__AIM OF THE EXERCISE__: No pictures belong in the answer. Repeat all the entries exactly.

-------- SUPPLIED ENTRIES

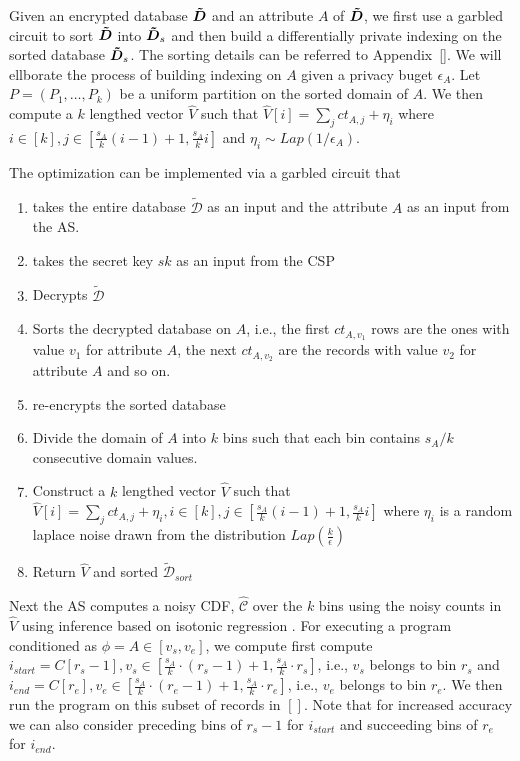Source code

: Given an encrypted database $\boldsymbol{\tilde{D}}$ and an attribute $A$ of $\boldsymbol{\tilde{D}}$, we first use a garbled circuit to sort $\boldsymbol{\tilde{D}}$ into $\boldsymbol{\tilde{D}}_s$ and then build a differentially private indexing on the sorted database $\boldsymbol{\tilde{D}}_s$. The sorting details can be referred to Appendix~\ref{}. We will ellborate the process of building indexing on $A$ given a privacy buget $\epsilon_{A}$. Let $P=(P_1,\ldots,P_k)$ be a uniform partition on the sorted domain of $A$. We then compute a $k$ lengthed vector $\hat{V}$ such that $\hat{V}[i]=\sum_j ct_{A,j}+\eta_i$ where $i \in [k], j \in [\frac{s_A}{k}(i-1)+1,\frac{s_A}{k}i]$  and $\eta_i\sim Lap(1/\epsilon_A)$. 

 

 The optimization can be implemented via a garbled circuit that \begin{enumerate}\item takes the entire database $\boldsymbol{\mathcal{\tilde{D}}}$ as an input and the attribute $A$ as an input from the \textsf{AS}.
\item takes the secret key $sk$ as an input from  the \textsf{CSP} \item Decrypts $\boldsymbol{\mathcal{\tilde{D}}}$ \item Sorts the decrypted database on $A$, i.e., the first $ct_{A,v_1}$ rows are the ones with value $v_1$ for attribute $A$, the next $ct_{A,v_2}$ are  the records with value $v_2$ for attribute $A$ and so on. \item  re-encrypts the sorted database \item Divide the domain of $A$ into $k$ bins such that each bin contains $s_A/k$ consecutive domain values. \item Construct a $k$ lengthed vector $\hat{V}$ such that $\hat{V}[i]=\sum_jct_{A,j}+\eta_i, i \in [k], j \in [\frac{s_A}{k}(i-1)+1,\frac{s_A}{k}i]$ where $\eta_i$ is a random laplace noise drawn from the distribution $Lap(\frac{k}{\epsilon})$ \item Return $\hat{V}$ and sorted $\boldsymbol{\mathcal{\tilde{D}}}_{sort}$\end{enumerate}


Next the \textsf{AS} computes a noisy CDF, $\hat{\mathcal{C}}$ over the $k$ bins using the noisy counts in $\hat{V}$ using inference based on isotonic regression \cite{cdf}. For executing a program conditioned as $\phi=A \in [v_s,v_e]$, we compute first compute $i_{start}=C[r_s-1], v_s \in [\frac{s_A}{k}\cdot(r_s-1)+1,\frac{s_A}{k}\cdot r_s]$, i.e., $v_s$ belongs to bin $r_s$   and  $i_{end}=C[r_e], v_e \in [\frac{s_A}{k}\cdot(r_e-1)+1,\frac{s_A}{k}\cdot r_e]$, i.e., $v_e$ belongs to bin $r_e$. We then run the program on this subset of records in $[]$. Note that for increased accuracy we can also consider preceding bins of $r_s-1$ for $i_{start}$ and succeeding bins of $r_e$ for $i_{end}$.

----------------

__TASK OUTPUT__:
Source code

: Given an encrypted database $\boldsymbol{\tilde{D}}$ and an attribute $A$ of $\boldsymbol{\tilde{D}}$, we first use a garbled circuit to sort $\boldsymbol{\tilde{D}}$ into $\boldsymbol{\tilde{D}}_s$ and then build a differentially private indexing on the sorted database $\boldsymbol{\tilde{D}}_s$. The sorting details can be referred to Appendix~\ref{}. We will ellborate the process of building indexing on $A$ given a privacy buget $\epsilon_{A}$. Let $P=(P_1,\ldots,P_k)$ be a uniform partition on the sorted domain of $A$. We then compute a $k$ lengthed vector $\hat{V}$ such that $\hat{V}[i]=\sum_j ct_{A,j}+\eta_i$ where $i \in [k], j \in [\frac{s_A}{k}(i-1)+1,\frac{s_A}{k}i]$  and $\eta_i\sim Lap(1/\epsilon_A)$. 

 

 The optimization can be implemented via a garbled circuit that \begin{enumerate}\item takes the entire database $\boldsymbol{\mathcal{\tilde{D}}}$ as an input and the attribute $A$ as an input from the \textsf{AS}.
\item takes the secret key $sk$ as an input from  the \textsf{CSP} \item Decrypts $\boldsymbol{\mathcal{\tilde{D}}}$ \item Sorts the decrypted database on $A$, i.e., the first $ct_{A,v_1}$ rows are the ones with value $v_1$ for attribute $A$, the next $ct_{A,v_2}$ are  the records with value $v_2$ for attribute $A$ and so on. \item  re-encrypts the sorted database \item Divide the domain of $A$ into $k$ bins such that each bin contains $s_A/k$ consecutive domain values. \item Construct a $k$ lengthed vector $\hat{V}$ such that $\hat{V}[i]=\sum_jct_{A,j}+\eta_i, i \in [k], j \in [\frac{s_A}{k}(i-1)+1,\frac{s_A}{k}i]$ where $\eta_i$ is a random laplace noise drawn from the distribution $Lap(\frac{k}{\epsilon})$ \item Return $\hat{V}$ and sorted $\boldsymbol{\mathcal{\tilde{D}}}_{sort}$\end{enumerate}


Next the \textsf{AS} computes a noisy CDF, $\hat{\mathcal{C}}$ over the $k$ bins using the noisy counts in $\hat{V}$ using inference based on isotonic regression \cite{cdf}. For executing a program conditioned as $\phi=A \in [v_s,v_e]$, we compute first compute $i_{start}=C[r_s-1], v_s \in [\frac{s_A}{k}\cdot(r_s-1)+1,\frac{s_A}{k}\cdot r_s]$, i.e., $v_s$ belongs to bin $r_s$   and  $i_{end}=C[r_e], v_e \in [\frac{s_A}{k}\cdot(r_e-1)+1,\frac{s_A}{k}\cdot r_e]$, i.e., $v_e$ belongs to bin $r_e$. We then run the program on this subset of records in $[]$. Note that for increased accuracy we can also consider preceding bins of $r_s-1$ for $i_{start}$ and succeeding bins of $r_e$ for $i_{end}$.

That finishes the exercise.